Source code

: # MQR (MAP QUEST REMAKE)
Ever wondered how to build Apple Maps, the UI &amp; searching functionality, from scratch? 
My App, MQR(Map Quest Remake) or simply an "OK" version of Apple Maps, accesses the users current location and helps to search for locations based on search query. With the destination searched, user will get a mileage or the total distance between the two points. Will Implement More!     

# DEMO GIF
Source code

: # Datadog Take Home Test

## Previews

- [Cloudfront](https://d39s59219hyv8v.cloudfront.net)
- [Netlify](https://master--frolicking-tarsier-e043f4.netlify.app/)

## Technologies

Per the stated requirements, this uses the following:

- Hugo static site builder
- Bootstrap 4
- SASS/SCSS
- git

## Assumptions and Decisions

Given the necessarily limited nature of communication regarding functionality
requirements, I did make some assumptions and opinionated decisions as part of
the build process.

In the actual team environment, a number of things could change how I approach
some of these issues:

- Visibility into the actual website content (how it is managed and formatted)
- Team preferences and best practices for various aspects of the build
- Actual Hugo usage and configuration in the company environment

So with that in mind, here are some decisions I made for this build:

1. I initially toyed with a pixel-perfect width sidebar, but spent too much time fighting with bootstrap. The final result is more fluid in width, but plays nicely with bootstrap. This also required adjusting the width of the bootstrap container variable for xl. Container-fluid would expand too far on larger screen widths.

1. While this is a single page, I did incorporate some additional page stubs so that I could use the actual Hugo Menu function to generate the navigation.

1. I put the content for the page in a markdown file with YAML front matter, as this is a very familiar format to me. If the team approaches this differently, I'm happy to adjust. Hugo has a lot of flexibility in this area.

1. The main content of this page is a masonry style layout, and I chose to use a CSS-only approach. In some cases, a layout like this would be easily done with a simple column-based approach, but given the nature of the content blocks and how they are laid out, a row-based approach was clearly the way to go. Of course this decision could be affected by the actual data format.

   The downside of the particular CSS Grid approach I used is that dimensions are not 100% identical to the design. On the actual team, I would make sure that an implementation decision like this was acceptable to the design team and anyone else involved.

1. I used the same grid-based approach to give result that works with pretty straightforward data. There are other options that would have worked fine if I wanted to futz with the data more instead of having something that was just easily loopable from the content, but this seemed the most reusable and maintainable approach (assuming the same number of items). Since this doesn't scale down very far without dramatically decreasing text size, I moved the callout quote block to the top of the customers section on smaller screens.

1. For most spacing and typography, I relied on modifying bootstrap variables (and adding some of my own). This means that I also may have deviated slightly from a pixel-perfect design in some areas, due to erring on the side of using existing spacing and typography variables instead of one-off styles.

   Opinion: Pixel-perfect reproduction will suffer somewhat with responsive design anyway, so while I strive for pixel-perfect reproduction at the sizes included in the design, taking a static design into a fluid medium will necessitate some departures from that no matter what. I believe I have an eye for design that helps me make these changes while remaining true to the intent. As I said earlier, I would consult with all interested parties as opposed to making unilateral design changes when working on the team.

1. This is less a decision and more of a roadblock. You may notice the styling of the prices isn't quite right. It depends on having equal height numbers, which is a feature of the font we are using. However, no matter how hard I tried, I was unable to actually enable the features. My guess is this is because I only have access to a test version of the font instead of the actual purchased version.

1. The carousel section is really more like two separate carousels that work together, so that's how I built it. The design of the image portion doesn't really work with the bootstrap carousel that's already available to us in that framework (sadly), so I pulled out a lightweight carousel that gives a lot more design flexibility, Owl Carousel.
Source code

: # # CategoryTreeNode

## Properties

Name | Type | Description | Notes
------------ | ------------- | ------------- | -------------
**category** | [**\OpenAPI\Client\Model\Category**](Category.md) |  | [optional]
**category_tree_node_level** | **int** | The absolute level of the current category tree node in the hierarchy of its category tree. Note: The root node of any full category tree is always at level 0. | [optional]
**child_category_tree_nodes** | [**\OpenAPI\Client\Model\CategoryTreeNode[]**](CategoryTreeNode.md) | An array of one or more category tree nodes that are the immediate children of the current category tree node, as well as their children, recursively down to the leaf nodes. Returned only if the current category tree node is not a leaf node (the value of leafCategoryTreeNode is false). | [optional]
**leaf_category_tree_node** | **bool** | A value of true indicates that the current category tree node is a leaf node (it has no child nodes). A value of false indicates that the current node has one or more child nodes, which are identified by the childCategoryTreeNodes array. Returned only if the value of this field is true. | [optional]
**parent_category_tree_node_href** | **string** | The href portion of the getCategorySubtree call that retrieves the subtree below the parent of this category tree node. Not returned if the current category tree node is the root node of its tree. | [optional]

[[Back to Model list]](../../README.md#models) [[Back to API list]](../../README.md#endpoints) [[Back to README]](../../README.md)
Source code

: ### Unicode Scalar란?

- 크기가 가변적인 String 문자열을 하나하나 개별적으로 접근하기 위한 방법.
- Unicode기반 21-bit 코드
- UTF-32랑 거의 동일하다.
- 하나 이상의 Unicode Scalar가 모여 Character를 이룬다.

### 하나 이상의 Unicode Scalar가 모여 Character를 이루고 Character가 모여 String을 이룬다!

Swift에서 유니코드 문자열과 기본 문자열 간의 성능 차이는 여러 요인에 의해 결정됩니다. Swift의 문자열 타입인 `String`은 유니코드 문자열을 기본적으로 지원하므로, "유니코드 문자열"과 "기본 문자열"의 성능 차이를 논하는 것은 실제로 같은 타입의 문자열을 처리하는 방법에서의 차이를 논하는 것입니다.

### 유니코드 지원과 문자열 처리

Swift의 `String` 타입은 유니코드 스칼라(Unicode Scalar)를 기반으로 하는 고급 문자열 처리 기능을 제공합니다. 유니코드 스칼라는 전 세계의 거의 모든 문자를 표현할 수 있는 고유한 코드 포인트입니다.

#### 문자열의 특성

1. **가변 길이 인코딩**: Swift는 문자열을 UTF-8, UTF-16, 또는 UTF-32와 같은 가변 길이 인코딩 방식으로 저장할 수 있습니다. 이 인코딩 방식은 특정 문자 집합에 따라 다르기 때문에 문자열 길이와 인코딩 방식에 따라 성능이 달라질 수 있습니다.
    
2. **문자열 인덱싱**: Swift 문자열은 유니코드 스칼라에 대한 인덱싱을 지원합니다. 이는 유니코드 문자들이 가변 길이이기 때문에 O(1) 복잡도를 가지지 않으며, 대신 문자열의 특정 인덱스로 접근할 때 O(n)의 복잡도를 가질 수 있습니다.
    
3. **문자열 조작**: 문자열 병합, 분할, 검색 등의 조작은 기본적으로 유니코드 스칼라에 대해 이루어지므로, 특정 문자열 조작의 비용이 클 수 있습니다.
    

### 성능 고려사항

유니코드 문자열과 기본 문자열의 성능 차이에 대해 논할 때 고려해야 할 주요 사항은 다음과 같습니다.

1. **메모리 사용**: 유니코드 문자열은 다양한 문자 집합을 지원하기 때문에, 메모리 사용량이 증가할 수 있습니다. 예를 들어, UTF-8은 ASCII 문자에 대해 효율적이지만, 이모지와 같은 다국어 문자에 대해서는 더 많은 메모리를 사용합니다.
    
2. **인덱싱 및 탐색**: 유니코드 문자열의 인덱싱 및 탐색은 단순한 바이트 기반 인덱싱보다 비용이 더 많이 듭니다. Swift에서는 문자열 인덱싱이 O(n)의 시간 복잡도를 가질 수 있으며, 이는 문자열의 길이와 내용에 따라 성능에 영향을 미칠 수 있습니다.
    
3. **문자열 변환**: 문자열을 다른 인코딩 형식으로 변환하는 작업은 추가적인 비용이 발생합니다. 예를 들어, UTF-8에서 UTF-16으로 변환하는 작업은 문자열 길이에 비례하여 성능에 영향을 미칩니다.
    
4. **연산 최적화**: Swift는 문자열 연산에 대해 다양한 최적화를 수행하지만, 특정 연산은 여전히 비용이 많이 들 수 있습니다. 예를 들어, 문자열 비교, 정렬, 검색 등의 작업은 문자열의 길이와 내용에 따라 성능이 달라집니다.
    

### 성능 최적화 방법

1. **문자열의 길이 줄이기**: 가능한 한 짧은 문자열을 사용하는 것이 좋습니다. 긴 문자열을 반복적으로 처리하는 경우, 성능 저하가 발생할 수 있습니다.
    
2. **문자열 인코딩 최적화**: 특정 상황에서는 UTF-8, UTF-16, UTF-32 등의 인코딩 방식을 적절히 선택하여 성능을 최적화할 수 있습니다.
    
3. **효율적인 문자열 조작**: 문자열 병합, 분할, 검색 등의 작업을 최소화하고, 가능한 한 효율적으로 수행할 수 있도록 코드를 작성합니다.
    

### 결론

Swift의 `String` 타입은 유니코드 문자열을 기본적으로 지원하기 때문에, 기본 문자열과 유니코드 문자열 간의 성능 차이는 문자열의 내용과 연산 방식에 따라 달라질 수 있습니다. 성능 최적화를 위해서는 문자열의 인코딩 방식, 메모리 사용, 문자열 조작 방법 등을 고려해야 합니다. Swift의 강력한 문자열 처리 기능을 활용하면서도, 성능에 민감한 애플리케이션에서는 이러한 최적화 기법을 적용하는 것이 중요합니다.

= = = = =

Give back the lines of the data exactly as they are written, from the first line through the line containing "Per the stated".

Source code

: # MQR (MAP QUEST REMAKE)
Ever wondered how to build Apple Maps, the UI &amp; searching functionality, from scratch? 
My App, MQR(Map Quest Remake) or simply an "OK" version of Apple Maps, accesses the users current location and helps to search for locations based on search query. With the destination searched, user will get a mileage or the total distance between the two points. Will Implement More!     

# DEMO GIF
Source code

: # Datadog Take Home Test

## Previews

- [Cloudfront](https://d39s59219hyv8v.cloudfront.net)
- [Netlify](https://master--frolicking-tarsier-e043f4.netlify.app/)

## Technologies

Per the stated requirements, this uses the following:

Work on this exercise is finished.